**ENTRIES PROVIDED**.
——

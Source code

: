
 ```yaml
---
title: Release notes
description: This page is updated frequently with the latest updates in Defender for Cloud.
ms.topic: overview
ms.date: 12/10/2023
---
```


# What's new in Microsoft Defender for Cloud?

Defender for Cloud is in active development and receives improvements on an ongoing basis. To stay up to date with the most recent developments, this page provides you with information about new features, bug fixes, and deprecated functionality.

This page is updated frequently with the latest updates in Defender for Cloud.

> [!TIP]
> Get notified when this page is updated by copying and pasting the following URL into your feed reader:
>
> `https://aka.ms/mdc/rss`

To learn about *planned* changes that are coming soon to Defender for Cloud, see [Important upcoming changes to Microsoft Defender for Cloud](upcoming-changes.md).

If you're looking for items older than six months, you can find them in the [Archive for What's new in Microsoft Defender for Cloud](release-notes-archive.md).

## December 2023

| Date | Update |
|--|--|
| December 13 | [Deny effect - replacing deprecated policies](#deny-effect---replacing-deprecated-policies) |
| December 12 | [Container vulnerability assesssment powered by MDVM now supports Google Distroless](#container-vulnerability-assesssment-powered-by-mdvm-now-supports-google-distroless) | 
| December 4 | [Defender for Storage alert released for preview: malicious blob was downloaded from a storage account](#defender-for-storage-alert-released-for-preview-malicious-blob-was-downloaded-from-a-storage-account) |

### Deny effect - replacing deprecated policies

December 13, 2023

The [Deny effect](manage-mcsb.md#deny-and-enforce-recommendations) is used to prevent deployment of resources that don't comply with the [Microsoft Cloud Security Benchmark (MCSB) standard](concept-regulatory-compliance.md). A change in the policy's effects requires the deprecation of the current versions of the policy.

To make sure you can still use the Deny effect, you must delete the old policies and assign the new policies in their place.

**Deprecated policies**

——

Once you reach the line containing "of the policy.", output that line and each one after it exactly, ending with the final line of the listing and adding nothing else.

The [Deny effect](manage-mcsb.md#deny-and-enforce-recommendations) is used to prevent deployment of resources that don't comply with the [Microsoft Cloud Security Benchmark (MCSB) standard](concept-regulatory-compliance.md). A change in the policy's effects requires the deprecation of the current versions of the policy.

To make sure you can still use the Deny effect, you must delete the old policies and assign the new policies in their place.

**Deprecated policies**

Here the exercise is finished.